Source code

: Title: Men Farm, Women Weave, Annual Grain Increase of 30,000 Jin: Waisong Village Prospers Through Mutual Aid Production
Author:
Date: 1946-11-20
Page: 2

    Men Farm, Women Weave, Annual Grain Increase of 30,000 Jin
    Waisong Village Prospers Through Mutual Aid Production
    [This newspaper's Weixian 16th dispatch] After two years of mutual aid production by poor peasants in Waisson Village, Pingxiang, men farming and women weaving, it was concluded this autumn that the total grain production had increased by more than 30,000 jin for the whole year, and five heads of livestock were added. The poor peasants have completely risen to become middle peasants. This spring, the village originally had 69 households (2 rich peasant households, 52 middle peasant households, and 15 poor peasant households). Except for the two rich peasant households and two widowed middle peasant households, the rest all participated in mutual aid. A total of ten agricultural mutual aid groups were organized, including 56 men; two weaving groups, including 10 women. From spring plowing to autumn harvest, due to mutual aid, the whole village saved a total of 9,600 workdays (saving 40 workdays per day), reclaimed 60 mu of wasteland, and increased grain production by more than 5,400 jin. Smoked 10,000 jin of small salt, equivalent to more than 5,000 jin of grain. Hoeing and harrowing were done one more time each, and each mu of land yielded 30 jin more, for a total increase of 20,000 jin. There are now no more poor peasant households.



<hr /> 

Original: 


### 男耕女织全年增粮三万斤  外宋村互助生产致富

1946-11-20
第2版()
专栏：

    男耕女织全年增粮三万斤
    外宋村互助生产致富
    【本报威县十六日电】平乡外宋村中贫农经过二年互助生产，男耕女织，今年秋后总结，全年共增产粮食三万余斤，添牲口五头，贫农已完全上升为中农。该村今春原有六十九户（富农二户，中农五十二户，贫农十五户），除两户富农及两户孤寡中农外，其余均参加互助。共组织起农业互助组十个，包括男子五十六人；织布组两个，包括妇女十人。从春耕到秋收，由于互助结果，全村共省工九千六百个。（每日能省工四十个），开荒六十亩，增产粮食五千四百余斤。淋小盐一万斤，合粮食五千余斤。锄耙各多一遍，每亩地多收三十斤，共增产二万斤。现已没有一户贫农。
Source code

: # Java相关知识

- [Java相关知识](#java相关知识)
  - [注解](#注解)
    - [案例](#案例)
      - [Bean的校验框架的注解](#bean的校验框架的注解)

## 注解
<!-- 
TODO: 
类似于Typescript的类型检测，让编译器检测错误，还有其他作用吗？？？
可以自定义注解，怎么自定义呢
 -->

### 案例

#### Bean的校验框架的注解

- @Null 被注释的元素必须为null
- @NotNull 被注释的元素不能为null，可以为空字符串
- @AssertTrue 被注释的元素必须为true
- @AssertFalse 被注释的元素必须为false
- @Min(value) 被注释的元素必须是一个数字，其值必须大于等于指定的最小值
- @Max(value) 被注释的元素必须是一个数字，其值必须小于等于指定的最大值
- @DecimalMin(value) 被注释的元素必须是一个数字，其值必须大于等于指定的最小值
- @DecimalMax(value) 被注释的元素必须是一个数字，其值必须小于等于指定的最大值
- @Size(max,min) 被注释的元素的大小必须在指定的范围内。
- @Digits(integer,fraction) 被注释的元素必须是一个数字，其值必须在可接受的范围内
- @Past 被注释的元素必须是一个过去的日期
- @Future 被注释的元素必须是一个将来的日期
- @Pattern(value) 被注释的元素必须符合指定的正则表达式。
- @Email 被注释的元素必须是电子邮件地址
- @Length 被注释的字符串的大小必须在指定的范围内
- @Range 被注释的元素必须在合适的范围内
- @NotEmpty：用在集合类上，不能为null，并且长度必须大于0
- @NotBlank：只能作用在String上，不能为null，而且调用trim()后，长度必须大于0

= = =

▶ [TASK GOAL]:
Copy the lines of the data above exactly as written, beginning with the line containing "- [Java相关知识](#java相关知识)" and ending with the line containing "- @NotNull 被注释的元素不能为null，可以为空字符串", and leave out all other lines.

▶ [EXERCISE ANSWER]:
- [Java相关知识](#java相关知识)
  - [注解](#注解)
    - [案例](#案例)
      - [Bean的校验框架的注解](#bean的校验框架的注解)

## 注解
<!-- 
TODO: 
类似于Typescript的类型检测，让编译器检测错误，还有其他作用吗？？？
可以自定义注解，怎么自定义呢
 -->

### 案例

#### Bean的校验框架的注解

- @Null 被注释的元素必须为null
- @NotNull 被注释的元素不能为null，可以为空字符串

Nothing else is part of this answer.